What to do:
Would you return every entry, exactly as it is written?

Extracted entries:
· · · · ·

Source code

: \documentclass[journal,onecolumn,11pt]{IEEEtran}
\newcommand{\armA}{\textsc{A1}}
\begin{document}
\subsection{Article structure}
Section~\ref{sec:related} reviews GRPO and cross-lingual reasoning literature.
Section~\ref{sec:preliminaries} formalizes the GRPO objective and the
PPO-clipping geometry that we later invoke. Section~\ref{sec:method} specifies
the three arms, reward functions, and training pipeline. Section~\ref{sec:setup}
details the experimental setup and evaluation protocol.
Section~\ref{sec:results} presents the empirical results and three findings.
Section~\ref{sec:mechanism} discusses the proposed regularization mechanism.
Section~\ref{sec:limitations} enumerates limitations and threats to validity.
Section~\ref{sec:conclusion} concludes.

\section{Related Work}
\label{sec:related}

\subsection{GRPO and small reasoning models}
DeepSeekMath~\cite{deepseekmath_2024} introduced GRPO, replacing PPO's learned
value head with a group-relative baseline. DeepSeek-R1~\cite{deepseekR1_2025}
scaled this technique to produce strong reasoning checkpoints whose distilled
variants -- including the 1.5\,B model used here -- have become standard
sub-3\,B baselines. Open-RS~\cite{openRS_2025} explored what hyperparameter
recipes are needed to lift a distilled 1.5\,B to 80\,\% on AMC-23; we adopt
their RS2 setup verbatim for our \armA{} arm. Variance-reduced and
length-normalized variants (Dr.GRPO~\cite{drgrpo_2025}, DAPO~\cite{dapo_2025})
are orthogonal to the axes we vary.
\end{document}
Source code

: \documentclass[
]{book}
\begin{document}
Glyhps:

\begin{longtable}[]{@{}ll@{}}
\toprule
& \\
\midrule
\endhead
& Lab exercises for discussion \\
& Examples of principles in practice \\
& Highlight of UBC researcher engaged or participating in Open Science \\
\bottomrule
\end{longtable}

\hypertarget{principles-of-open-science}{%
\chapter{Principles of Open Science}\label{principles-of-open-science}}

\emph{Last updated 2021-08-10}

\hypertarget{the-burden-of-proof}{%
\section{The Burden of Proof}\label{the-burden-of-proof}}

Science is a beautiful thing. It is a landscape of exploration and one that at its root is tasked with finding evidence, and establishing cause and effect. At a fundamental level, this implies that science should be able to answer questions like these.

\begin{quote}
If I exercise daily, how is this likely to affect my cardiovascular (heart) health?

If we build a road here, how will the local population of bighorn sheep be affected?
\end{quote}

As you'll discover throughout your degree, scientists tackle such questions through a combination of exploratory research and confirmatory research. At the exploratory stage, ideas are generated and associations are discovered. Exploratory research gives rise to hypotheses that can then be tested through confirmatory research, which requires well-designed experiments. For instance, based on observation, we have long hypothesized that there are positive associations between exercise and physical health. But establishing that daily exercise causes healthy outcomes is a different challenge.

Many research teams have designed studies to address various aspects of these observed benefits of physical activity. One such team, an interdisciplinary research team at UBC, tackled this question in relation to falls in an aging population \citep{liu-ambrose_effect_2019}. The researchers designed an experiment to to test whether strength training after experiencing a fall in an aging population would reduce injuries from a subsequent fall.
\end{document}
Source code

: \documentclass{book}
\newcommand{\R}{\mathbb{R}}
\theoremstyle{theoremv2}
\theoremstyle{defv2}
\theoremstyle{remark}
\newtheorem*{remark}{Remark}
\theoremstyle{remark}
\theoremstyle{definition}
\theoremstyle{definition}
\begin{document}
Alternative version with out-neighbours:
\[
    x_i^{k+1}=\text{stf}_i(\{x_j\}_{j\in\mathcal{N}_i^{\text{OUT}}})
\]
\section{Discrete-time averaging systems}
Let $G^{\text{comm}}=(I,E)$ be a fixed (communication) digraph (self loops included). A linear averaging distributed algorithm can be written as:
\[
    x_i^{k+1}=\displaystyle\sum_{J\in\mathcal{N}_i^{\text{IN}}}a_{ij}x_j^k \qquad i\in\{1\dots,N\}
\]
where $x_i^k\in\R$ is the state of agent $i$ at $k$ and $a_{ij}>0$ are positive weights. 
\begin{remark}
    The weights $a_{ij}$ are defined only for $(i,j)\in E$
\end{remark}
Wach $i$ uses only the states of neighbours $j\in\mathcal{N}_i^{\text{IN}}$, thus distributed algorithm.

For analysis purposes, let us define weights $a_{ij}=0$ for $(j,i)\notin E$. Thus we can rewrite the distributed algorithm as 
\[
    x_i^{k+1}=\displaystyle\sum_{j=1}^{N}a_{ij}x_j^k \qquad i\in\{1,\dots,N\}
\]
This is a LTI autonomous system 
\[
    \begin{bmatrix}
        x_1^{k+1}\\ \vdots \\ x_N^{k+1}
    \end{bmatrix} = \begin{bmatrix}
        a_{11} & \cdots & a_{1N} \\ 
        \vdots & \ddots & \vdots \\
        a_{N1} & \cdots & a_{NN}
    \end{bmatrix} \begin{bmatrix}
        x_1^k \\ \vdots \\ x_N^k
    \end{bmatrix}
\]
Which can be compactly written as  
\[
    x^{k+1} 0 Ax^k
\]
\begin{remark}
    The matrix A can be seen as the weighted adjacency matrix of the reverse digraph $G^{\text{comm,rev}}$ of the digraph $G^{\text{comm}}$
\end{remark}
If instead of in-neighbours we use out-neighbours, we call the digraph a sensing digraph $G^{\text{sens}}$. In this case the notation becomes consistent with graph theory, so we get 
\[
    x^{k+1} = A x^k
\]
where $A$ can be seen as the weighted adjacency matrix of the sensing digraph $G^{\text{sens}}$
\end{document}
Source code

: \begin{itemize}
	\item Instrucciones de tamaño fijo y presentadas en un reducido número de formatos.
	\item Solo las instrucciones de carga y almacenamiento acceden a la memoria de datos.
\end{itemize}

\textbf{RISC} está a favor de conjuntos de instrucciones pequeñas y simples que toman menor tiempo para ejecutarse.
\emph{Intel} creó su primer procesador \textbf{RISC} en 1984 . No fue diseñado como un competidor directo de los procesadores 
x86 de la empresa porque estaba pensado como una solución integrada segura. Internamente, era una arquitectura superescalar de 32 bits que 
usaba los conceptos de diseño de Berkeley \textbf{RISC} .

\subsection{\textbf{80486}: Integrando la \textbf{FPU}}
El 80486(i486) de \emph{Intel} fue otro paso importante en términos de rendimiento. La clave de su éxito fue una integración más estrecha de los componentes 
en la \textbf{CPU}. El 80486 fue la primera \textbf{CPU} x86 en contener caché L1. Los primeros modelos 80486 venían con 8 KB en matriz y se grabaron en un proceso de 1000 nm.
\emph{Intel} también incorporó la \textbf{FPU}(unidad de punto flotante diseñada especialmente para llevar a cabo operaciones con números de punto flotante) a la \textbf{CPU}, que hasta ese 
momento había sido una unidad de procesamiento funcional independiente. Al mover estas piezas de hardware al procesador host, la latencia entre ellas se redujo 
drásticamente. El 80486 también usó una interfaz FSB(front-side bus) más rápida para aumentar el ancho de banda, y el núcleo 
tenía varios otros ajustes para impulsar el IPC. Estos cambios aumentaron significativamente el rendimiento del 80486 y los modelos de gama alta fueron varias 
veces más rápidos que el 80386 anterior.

· · · · ·

Solution to the problem:
Source code

: \documentclass[journal,onecolumn,11pt]{IEEEtran}
\newcommand{\armA}{\textsc{A1}}
\begin{document}
\subsection{Article structure}
Section~\ref{sec:related} reviews GRPO and cross-lingual reasoning literature.
Section~\ref{sec:preliminaries} formalizes the GRPO objective and the
PPO-clipping geometry that we later invoke. Section~\ref{sec:method} specifies
the three arms, reward functions, and training pipeline. Section~\ref{sec:setup}
details the experimental setup and evaluation protocol.
Section~\ref{sec:results} presents the empirical results and three findings.
Section~\ref{sec:mechanism} discusses the proposed regularization mechanism.
Section~\ref{sec:limitations} enumerates limitations and threats to validity.
Section~\ref{sec:conclusion} concludes.

\section{Related Work}
\label{sec:related}

\subsection{GRPO and small reasoning models}
DeepSeekMath~\cite{deepseekmath_2024} introduced GRPO, replacing PPO's learned
value head with a group-relative baseline. DeepSeek-R1~\cite{deepseekR1_2025}
scaled this technique to produce strong reasoning checkpoints whose distilled
variants -- including the 1.5\,B model used here -- have become standard
sub-3\,B baselines. Open-RS~\cite{openRS_2025} explored what hyperparameter
recipes are needed to lift a distilled 1.5\,B to 80\,\% on AMC-23; we adopt
their RS2 setup verbatim for our \armA{} arm. Variance-reduced and
length-normalized variants (Dr.GRPO~\cite{drgrpo_2025}, DAPO~\cite{dapo_2025})
are orthogonal to the axes we vary.
\end{document}
Source code

: \documentclass[
]{book}
\begin{document}
Glyhps:

\begin{longtable}[]{@{}ll@{}}
\toprule
& \\
\midrule
\endhead
& Lab exercises for discussion \\
& Examples of principles in practice \\
& Highlight of UBC researcher engaged or participating in Open Science \\
\bottomrule
\end{longtable}

\hypertarget{principles-of-open-science}{%
\chapter{Principles of Open Science}\label{principles-of-open-science}}

\emph{Last updated 2021-08-10}

\hypertarget{the-burden-of-proof}{%
\section{The Burden of Proof}\label{the-burden-of-proof}}

Science is a beautiful thing. It is a landscape of exploration and one that at its root is tasked with finding evidence, and establishing cause and effect. At a fundamental level, this implies that science should be able to answer questions like these.

\begin{quote}
If I exercise daily, how is this likely to affect my cardiovascular (heart) health?

If we build a road here, how will the local population of bighorn sheep be affected?
\end{quote}

As you'll discover throughout your degree, scientists tackle such questions through a combination of exploratory research and confirmatory research. At the exploratory stage, ideas are generated and associations are discovered. Exploratory research gives rise to hypotheses that can then be tested through confirmatory research, which requires well-designed experiments. For instance, based on observation, we have long hypothesized that there are positive associations between exercise and physical health. But establishing that daily exercise causes healthy outcomes is a different challenge.

Many research teams have designed studies to address various aspects of these observed benefits of physical activity. One such team, an interdisciplinary research team at UBC, tackled this question in relation to falls in an aging population \citep{liu-ambrose_effect_2019}. The researchers designed an experiment to to test whether strength training after experiencing a fall in an aging population would reduce injuries from a subsequent fall.
\end{document}
Source code

: \documentclass{book}
\newcommand{\R}{\mathbb{R}}
\theoremstyle{theoremv2}
\theoremstyle{defv2}
\theoremstyle{remark}
\newtheorem*{remark}{Remark}
\theoremstyle{remark}
\theoremstyle{definition}
\theoremstyle{definition}
\begin{document}
Alternative version with out-neighbours:
\[
    x_i^{k+1}=\text{stf}_i(\{x_j\}_{j\in\mathcal{N}_i^{\text{OUT}}})
\]
\section{Discrete-time averaging systems}
Let $G^{\text{comm}}=(I,E)$ be a fixed (communication) digraph (self loops included). A linear averaging distributed algorithm can be written as:
\[
    x_i^{k+1}=\displaystyle\sum_{J\in\mathcal{N}_i^{\text{IN}}}a_{ij}x_j^k \qquad i\in\{1\dots,N\}
\]
where $x_i^k\in\R$ is the state of agent $i$ at $k$ and $a_{ij}>0$ are positive weights. 
\begin{remark}
    The weights $a_{ij}$ are defined only for $(i,j)\in E$
\end{remark}
Wach $i$ uses only the states of neighbours $j\in\mathcal{N}_i^{\text{IN}}$, thus distributed algorithm.

For analysis purposes, let us define weights $a_{ij}=0$ for $(j,i)\notin E$. Thus we can rewrite the distributed algorithm as 
\[
    x_i^{k+1}=\displaystyle\sum_{j=1}^{N}a_{ij}x_j^k \qquad i\in\{1,\dots,N\}
\]
This is a LTI autonomous system 
\[
    \begin{bmatrix}
        x_1^{k+1}\\ \vdots \\ x_N^{k+1}
    \end{bmatrix} = \begin{bmatrix}
        a_{11} & \cdots & a_{1N} \\ 
        \vdots & \ddots & \vdots \\
        a_{N1} & \cdots & a_{NN}
    \end{bmatrix} \begin{bmatrix}
        x_1^k \\ \vdots \\ x_N^k
    \end{bmatrix}
\]
Which can be compactly written as  
\[
    x^{k+1} 0 Ax^k
\]
\begin{remark}
    The matrix A can be seen as the weighted adjacency matrix of the reverse digraph $G^{\text{comm,rev}}$ of the digraph $G^{\text{comm}}$
\end{remark}
If instead of in-neighbours we use out-neighbours, we call the digraph a sensing digraph $G^{\text{sens}}$. In this case the notation becomes consistent with graph theory, so we get 
\[
    x^{k+1} = A x^k
\]
where $A$ can be seen as the weighted adjacency matrix of the sensing digraph $G^{\text{sens}}$
\end{document}
Source code

: \begin{itemize}
	\item Instrucciones de tamaño fijo y presentadas en un reducido número de formatos.
	\item Solo las instrucciones de carga y almacenamiento acceden a la memoria de datos.
\end{itemize}

\textbf{RISC} está a favor de conjuntos de instrucciones pequeñas y simples que toman menor tiempo para ejecutarse.
\emph{Intel} creó su primer procesador \textbf{RISC} en 1984 . No fue diseñado como un competidor directo de los procesadores 
x86 de la empresa porque estaba pensado como una solución integrada segura. Internamente, era una arquitectura superescalar de 32 bits que 
usaba los conceptos de diseño de Berkeley \textbf{RISC} .

\subsection{\textbf{80486}: Integrando la \textbf{FPU}}
El 80486(i486) de \emph{Intel} fue otro paso importante en términos de rendimiento. La clave de su éxito fue una integración más estrecha de los componentes 
en la \textbf{CPU}. El 80486 fue la primera \textbf{CPU} x86 en contener caché L1. Los primeros modelos 80486 venían con 8 KB en matriz y se grabaron en un proceso de 1000 nm.
\emph{Intel} también incorporó la \textbf{FPU}(unidad de punto flotante diseñada especialmente para llevar a cabo operaciones con números de punto flotante) a la \textbf{CPU}, que hasta ese 
momento había sido una unidad de procesamiento funcional independiente. Al mover estas piezas de hardware al procesador host, la latencia entre ellas se redujo 
drásticamente. El 80486 también usó una interfaz FSB(front-side bus) más rápida para aumentar el ancho de banda, y el núcleo 
tenía varios otros ajustes para impulsar el IPC. Estos cambios aumentaron significativamente el rendimiento del 80486 y los modelos de gama alta fueron varias 
veces más rápidos que el 80386 anterior.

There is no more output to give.